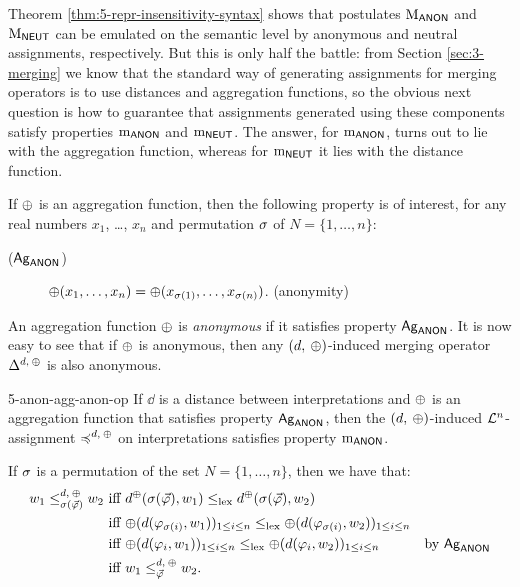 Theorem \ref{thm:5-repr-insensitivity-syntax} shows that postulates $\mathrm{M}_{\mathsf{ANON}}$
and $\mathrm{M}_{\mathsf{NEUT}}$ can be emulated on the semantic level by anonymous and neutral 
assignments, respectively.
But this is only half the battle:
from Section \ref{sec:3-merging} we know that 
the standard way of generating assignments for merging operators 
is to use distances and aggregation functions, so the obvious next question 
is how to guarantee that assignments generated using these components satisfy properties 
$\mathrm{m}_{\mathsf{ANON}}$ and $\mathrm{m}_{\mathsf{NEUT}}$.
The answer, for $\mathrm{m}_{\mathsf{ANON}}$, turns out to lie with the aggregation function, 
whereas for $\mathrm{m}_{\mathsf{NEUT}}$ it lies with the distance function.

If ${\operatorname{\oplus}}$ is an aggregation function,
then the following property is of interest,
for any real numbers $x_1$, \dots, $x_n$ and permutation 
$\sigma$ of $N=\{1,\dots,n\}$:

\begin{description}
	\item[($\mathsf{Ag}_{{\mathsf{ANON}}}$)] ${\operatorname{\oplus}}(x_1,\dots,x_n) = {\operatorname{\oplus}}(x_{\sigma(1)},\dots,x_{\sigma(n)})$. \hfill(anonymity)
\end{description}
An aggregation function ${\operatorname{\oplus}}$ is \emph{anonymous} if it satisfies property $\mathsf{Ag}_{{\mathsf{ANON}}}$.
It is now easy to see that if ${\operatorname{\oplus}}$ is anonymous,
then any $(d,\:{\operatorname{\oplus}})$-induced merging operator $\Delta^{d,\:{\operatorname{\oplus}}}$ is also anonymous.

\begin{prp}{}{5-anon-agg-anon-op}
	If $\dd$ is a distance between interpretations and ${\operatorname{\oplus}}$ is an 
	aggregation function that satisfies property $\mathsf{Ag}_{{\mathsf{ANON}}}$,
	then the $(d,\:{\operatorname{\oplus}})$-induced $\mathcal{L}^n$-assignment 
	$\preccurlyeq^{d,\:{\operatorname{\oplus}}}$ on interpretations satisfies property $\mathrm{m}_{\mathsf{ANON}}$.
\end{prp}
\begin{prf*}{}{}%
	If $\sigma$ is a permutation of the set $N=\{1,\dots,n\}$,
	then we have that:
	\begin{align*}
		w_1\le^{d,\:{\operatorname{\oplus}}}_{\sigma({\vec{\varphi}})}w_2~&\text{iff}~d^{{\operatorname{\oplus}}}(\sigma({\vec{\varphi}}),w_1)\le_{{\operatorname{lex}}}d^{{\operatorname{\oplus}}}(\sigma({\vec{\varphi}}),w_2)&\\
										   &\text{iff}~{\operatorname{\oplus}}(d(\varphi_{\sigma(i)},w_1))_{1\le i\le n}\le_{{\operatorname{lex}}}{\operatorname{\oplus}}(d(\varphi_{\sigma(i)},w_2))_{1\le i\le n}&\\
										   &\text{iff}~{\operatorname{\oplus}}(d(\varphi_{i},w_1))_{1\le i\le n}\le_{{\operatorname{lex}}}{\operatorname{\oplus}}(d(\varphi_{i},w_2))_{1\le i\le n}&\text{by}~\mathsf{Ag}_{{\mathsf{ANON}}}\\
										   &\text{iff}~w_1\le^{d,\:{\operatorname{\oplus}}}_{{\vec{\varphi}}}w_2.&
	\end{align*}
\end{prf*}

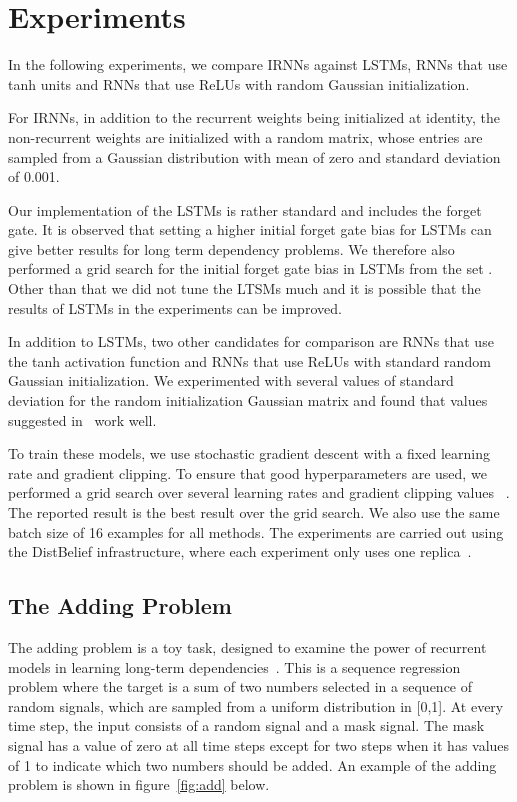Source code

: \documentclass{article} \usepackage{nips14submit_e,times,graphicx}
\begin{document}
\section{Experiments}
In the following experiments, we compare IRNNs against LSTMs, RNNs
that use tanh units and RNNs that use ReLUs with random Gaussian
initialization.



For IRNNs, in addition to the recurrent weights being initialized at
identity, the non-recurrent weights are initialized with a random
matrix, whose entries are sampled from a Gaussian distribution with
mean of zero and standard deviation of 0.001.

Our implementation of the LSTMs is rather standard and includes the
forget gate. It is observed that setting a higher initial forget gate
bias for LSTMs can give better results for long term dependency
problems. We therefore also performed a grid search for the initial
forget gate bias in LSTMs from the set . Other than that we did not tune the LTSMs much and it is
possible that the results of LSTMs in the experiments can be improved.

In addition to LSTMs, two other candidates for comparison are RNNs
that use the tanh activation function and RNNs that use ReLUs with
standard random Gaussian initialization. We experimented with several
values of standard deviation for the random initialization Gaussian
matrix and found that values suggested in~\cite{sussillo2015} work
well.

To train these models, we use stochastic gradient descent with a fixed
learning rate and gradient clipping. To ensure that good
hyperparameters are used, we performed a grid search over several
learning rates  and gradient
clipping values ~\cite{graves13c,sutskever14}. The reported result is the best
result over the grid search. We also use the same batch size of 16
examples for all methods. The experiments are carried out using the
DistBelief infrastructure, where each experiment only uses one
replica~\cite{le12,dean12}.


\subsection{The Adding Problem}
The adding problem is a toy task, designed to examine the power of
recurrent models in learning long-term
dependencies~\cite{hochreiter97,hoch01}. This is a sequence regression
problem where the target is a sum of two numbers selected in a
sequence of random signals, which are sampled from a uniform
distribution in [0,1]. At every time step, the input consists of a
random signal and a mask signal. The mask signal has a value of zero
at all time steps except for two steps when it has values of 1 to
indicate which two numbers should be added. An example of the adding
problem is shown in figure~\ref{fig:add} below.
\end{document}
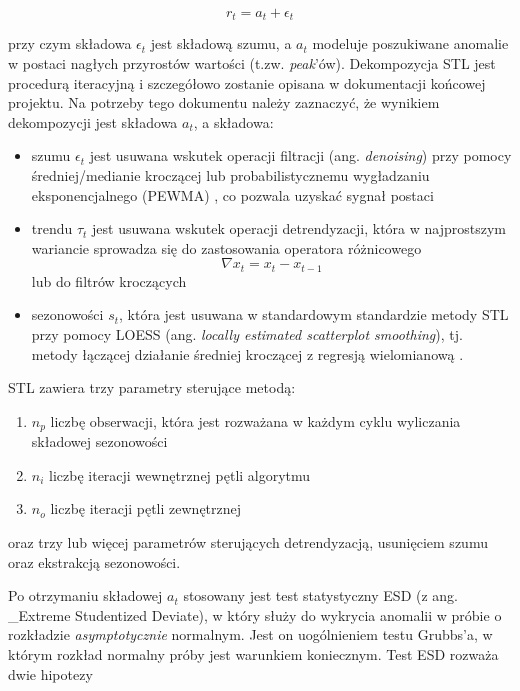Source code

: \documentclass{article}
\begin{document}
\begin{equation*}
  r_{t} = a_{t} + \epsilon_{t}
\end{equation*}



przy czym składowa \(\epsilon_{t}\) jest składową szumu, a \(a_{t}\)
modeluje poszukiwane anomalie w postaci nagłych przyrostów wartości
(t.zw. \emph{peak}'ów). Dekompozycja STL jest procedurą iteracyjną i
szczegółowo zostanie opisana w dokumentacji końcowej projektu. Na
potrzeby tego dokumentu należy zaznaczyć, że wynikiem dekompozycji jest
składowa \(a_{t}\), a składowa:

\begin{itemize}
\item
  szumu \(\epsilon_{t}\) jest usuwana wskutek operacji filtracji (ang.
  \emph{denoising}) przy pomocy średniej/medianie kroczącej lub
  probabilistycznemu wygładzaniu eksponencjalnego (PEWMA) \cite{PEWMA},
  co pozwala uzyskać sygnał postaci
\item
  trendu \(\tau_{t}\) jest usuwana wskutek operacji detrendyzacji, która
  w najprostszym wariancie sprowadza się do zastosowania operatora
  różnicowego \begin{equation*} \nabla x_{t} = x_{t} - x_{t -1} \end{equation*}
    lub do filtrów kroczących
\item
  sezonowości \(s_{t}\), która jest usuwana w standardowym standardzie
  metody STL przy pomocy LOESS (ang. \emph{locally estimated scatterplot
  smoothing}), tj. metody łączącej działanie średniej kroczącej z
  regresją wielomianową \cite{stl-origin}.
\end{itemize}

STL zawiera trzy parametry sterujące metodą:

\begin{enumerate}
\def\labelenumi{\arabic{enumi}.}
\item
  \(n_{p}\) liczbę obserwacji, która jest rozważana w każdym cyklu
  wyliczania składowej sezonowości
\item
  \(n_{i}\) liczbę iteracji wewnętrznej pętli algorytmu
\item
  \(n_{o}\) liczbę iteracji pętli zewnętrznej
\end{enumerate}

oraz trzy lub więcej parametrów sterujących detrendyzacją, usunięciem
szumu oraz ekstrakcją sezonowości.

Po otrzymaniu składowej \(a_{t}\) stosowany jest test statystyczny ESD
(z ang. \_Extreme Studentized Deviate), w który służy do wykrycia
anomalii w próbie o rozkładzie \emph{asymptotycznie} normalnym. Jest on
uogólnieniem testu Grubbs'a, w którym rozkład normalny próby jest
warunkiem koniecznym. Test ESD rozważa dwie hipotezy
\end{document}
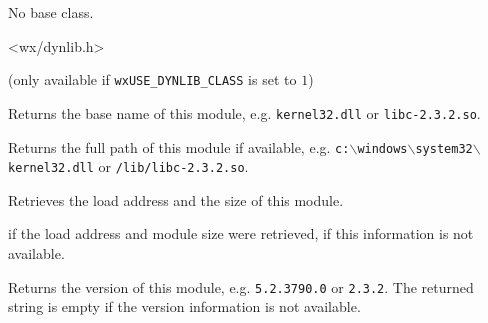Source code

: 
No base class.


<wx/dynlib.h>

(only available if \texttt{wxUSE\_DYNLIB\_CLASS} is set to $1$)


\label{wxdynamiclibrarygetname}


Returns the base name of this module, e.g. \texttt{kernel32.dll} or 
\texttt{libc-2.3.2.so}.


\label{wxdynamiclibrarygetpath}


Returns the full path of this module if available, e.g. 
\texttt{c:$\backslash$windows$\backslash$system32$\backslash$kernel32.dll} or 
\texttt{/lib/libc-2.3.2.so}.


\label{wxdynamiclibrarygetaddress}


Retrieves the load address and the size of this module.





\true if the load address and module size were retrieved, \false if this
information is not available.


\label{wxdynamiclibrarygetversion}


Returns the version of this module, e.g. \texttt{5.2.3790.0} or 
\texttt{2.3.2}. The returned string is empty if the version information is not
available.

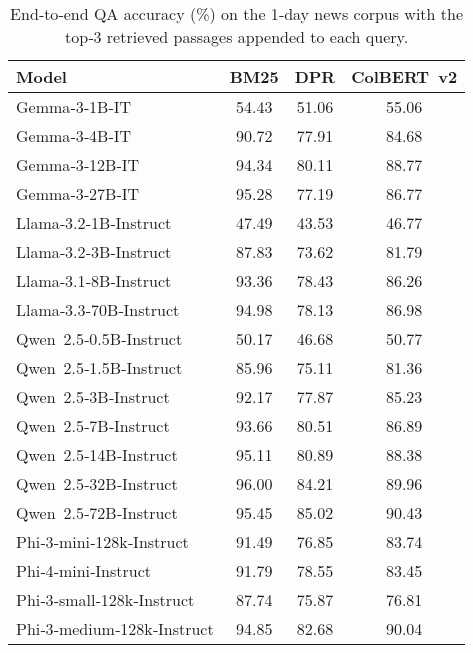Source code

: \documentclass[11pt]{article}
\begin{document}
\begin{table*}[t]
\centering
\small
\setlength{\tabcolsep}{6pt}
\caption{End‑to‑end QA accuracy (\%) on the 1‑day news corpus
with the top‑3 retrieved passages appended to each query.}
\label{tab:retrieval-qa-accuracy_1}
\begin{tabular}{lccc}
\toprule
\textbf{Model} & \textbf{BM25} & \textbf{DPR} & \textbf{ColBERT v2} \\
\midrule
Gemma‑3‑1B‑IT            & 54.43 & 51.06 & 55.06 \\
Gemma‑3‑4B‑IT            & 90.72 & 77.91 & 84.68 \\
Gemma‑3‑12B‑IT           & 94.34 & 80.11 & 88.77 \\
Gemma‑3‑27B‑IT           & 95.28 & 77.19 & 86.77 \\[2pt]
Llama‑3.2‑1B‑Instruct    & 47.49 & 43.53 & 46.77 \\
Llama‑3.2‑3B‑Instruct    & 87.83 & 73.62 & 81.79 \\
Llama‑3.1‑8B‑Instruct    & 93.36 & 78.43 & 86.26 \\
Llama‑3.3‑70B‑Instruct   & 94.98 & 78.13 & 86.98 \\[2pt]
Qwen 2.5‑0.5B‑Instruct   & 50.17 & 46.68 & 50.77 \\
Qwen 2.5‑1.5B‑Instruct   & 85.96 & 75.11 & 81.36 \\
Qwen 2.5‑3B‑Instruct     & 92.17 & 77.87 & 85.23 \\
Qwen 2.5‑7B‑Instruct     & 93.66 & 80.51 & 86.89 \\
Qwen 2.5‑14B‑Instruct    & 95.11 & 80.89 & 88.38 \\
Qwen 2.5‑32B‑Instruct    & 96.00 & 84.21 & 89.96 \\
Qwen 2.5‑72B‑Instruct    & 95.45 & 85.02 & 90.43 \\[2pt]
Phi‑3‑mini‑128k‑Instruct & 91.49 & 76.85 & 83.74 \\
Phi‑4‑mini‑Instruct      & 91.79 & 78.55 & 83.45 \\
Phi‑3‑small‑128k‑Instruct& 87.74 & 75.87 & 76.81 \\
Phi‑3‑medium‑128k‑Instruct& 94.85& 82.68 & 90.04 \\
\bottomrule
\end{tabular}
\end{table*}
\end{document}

• **WHAT YOU HAVE TO DO**: The answer must be one number: how many lines in the material above contain the word "grid".

• **OUTPUT FOR THIS TASK**: 3